Action item
Reproduce every record below word for word and include no pictures.

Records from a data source
···
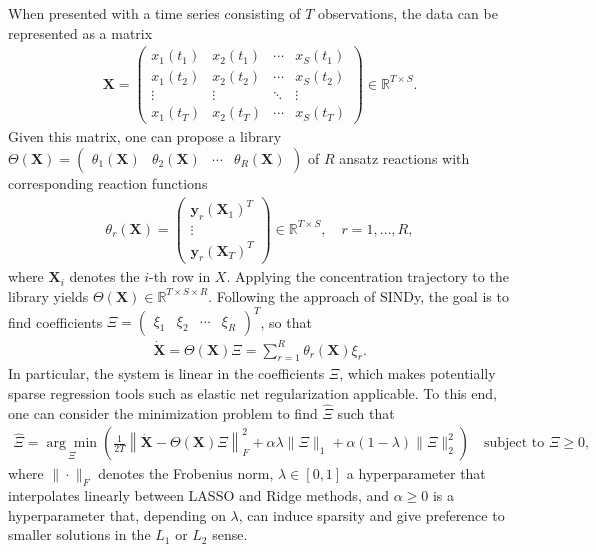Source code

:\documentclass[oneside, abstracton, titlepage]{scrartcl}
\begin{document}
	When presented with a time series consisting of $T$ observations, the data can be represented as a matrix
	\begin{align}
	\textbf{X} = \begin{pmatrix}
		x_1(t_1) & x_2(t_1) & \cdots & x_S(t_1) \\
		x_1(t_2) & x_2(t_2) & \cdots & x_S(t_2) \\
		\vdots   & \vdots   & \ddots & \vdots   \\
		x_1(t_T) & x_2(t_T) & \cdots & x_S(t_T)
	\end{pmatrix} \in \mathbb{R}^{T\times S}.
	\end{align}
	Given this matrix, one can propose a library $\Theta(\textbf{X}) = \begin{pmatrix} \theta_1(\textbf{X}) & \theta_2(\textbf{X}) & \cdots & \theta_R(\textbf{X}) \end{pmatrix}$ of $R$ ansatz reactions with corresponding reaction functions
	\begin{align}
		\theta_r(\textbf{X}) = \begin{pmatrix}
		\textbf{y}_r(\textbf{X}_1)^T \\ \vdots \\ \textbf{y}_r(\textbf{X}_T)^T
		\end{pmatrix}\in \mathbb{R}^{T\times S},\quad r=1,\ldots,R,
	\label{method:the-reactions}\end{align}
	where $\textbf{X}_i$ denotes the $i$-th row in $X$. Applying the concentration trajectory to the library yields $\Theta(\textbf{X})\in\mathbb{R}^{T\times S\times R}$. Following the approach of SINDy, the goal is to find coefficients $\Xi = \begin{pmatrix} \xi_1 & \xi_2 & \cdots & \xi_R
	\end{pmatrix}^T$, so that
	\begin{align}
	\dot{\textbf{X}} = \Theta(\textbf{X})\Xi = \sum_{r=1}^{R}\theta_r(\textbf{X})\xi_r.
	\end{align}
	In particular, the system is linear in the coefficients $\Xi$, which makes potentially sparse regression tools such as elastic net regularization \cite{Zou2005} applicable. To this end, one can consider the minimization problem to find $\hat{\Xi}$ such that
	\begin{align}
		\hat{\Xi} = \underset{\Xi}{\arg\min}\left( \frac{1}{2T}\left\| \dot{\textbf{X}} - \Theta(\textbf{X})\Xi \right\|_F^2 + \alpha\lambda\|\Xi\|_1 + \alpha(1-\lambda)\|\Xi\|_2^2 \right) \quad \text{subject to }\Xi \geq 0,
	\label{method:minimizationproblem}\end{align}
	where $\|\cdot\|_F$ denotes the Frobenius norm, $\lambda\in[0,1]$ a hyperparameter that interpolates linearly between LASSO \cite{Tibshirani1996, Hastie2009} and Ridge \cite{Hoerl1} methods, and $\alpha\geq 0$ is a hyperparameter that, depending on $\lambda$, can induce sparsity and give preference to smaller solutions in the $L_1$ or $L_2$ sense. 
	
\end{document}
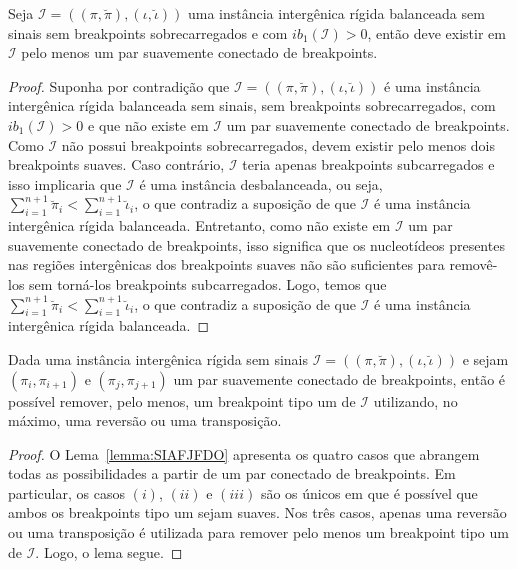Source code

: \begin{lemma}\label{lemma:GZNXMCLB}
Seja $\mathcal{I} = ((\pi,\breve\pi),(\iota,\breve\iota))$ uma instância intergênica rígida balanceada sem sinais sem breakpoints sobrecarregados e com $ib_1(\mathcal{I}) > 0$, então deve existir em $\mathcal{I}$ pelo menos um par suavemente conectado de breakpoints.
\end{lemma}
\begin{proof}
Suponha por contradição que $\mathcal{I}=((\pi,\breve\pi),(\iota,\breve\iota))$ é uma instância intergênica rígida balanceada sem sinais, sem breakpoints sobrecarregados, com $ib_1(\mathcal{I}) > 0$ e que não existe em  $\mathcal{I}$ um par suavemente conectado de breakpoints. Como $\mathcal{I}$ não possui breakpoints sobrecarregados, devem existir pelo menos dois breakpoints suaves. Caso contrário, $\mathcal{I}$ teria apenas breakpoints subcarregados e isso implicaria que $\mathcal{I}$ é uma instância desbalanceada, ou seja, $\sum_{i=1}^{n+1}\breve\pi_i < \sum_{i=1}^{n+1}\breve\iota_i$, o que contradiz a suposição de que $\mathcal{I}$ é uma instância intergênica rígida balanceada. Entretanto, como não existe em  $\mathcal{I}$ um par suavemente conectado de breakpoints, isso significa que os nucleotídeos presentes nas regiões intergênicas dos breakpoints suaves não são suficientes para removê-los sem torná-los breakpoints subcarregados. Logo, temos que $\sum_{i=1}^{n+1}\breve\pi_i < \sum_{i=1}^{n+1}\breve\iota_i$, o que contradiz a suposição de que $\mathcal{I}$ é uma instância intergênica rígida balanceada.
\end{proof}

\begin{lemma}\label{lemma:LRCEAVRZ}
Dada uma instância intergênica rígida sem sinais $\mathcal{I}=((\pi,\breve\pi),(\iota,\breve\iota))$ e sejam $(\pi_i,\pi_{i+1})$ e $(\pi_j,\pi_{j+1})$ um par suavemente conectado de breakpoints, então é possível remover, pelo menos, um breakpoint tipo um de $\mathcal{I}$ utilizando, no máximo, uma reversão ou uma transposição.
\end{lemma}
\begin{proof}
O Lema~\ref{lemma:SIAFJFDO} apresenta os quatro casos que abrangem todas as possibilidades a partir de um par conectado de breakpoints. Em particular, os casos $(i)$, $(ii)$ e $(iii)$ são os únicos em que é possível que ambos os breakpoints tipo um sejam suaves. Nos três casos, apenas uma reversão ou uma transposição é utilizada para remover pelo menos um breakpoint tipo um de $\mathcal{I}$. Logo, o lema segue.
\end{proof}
···
Solution to the exercise
Source code

:\documentclass[oneside, abstracton, titlepage]{scrartcl}
\begin{document}
	When presented with a time series consisting of $T$ observations, the data can be represented as a matrix
	\begin{align}
	\textbf{X} = \begin{pmatrix}
		x_1(t_1) & x_2(t_1) & \cdots & x_S(t_1) \\
		x_1(t_2) & x_2(t_2) & \cdots & x_S(t_2) \\
		\vdots   & \vdots   & \ddots & \vdots   \\
		x_1(t_T) & x_2(t_T) & \cdots & x_S(t_T)
	\end{pmatrix} \in \mathbb{R}^{T\times S}.
	\end{align}
	Given this matrix, one can propose a library $\Theta(\textbf{X}) = \begin{pmatrix} \theta_1(\textbf{X}) & \theta_2(\textbf{X}) & \cdots & \theta_R(\textbf{X}) \end{pmatrix}$ of $R$ ansatz reactions with corresponding reaction functions
	\begin{align}
		\theta_r(\textbf{X}) = \begin{pmatrix}
		\textbf{y}_r(\textbf{X}_1)^T \\ \vdots \\ \textbf{y}_r(\textbf{X}_T)^T
		\end{pmatrix}\in \mathbb{R}^{T\times S},\quad r=1,\ldots,R,
	\label{method:the-reactions}\end{align}
	where $\textbf{X}_i$ denotes the $i$-th row in $X$. Applying the concentration trajectory to the library yields $\Theta(\textbf{X})\in\mathbb{R}^{T\times S\times R}$. Following the approach of SINDy, the goal is to find coefficients $\Xi = \begin{pmatrix} \xi_1 & \xi_2 & \cdots & \xi_R
	\end{pmatrix}^T$, so that
	\begin{align}
	\dot{\textbf{X}} = \Theta(\textbf{X})\Xi = \sum_{r=1}^{R}\theta_r(\textbf{X})\xi_r.
	\end{align}
	In particular, the system is linear in the coefficients $\Xi$, which makes potentially sparse regression tools such as elastic net regularization \cite{Zou2005} applicable. To this end, one can consider the minimization problem to find $\hat{\Xi}$ such that
	\begin{align}
		\hat{\Xi} = \underset{\Xi}{\arg\min}\left( \frac{1}{2T}\left\| \dot{\textbf{X}} - \Theta(\textbf{X})\Xi \right\|_F^2 + \alpha\lambda\|\Xi\|_1 + \alpha(1-\lambda)\|\Xi\|_2^2 \right) \quad \text{subject to }\Xi \geq 0,
	\label{method:minimizationproblem}\end{align}
	where $\|\cdot\|_F$ denotes the Frobenius norm, $\lambda\in[0,1]$ a hyperparameter that interpolates linearly between LASSO \cite{Tibshirani1996, Hastie2009} and Ridge \cite{Hoerl1} methods, and $\alpha\geq 0$ is a hyperparameter that, depending on $\lambda$, can induce sparsity and give preference to smaller solutions in the $L_1$ or $L_2$ sense. 
	
\end{document}
Source code

: \begin{lemma}\label{lemma:GZNXMCLB}
Seja $\mathcal{I} = ((\pi,\breve\pi),(\iota,\breve\iota))$ uma instância intergênica rígida balanceada sem sinais sem breakpoints sobrecarregados e com $ib_1(\mathcal{I}) > 0$, então deve existir em $\mathcal{I}$ pelo menos um par suavemente conectado de breakpoints.
\end{lemma}
\begin{proof}
Suponha por contradição que $\mathcal{I}=((\pi,\breve\pi),(\iota,\breve\iota))$ é uma instância intergênica rígida balanceada sem sinais, sem breakpoints sobrecarregados, com $ib_1(\mathcal{I}) > 0$ e que não existe em  $\mathcal{I}$ um par suavemente conectado de breakpoints. Como $\mathcal{I}$ não possui breakpoints sobrecarregados, devem existir pelo menos dois breakpoints suaves. Caso contrário, $\mathcal{I}$ teria apenas breakpoints subcarregados e isso implicaria que $\mathcal{I}$ é uma instância desbalanceada, ou seja, $\sum_{i=1}^{n+1}\breve\pi_i < \sum_{i=1}^{n+1}\breve\iota_i$, o que contradiz a suposição de que $\mathcal{I}$ é uma instância intergênica rígida balanceada. Entretanto, como não existe em  $\mathcal{I}$ um par suavemente conectado de breakpoints, isso significa que os nucleotídeos presentes nas regiões intergênicas dos breakpoints suaves não são suficientes para removê-los sem torná-los breakpoints subcarregados. Logo, temos que $\sum_{i=1}^{n+1}\breve\pi_i < \sum_{i=1}^{n+1}\breve\iota_i$, o que contradiz a suposição de que $\mathcal{I}$ é uma instância intergênica rígida balanceada.
\end{proof}

\begin{lemma}\label{lemma:LRCEAVRZ}
Dada uma instância intergênica rígida sem sinais $\mathcal{I}=((\pi,\breve\pi),(\iota,\breve\iota))$ e sejam $(\pi_i,\pi_{i+1})$ e $(\pi_j,\pi_{j+1})$ um par suavemente conectado de breakpoints, então é possível remover, pelo menos, um breakpoint tipo um de $\mathcal{I}$ utilizando, no máximo, uma reversão ou uma transposição.
\end{lemma}
\begin{proof}
O Lema~\ref{lemma:SIAFJFDO} apresenta os quatro casos que abrangem todas as possibilidades a partir de um par conectado de breakpoints. Em particular, os casos $(i)$, $(ii)$ e $(iii)$ são os únicos em que é possível que ambos os breakpoints tipo um sejam suaves. Nos três casos, apenas uma reversão ou uma transposição é utilizada para remover pelo menos um breakpoint tipo um de $\mathcal{I}$. Logo, o lema segue.
\end{proof}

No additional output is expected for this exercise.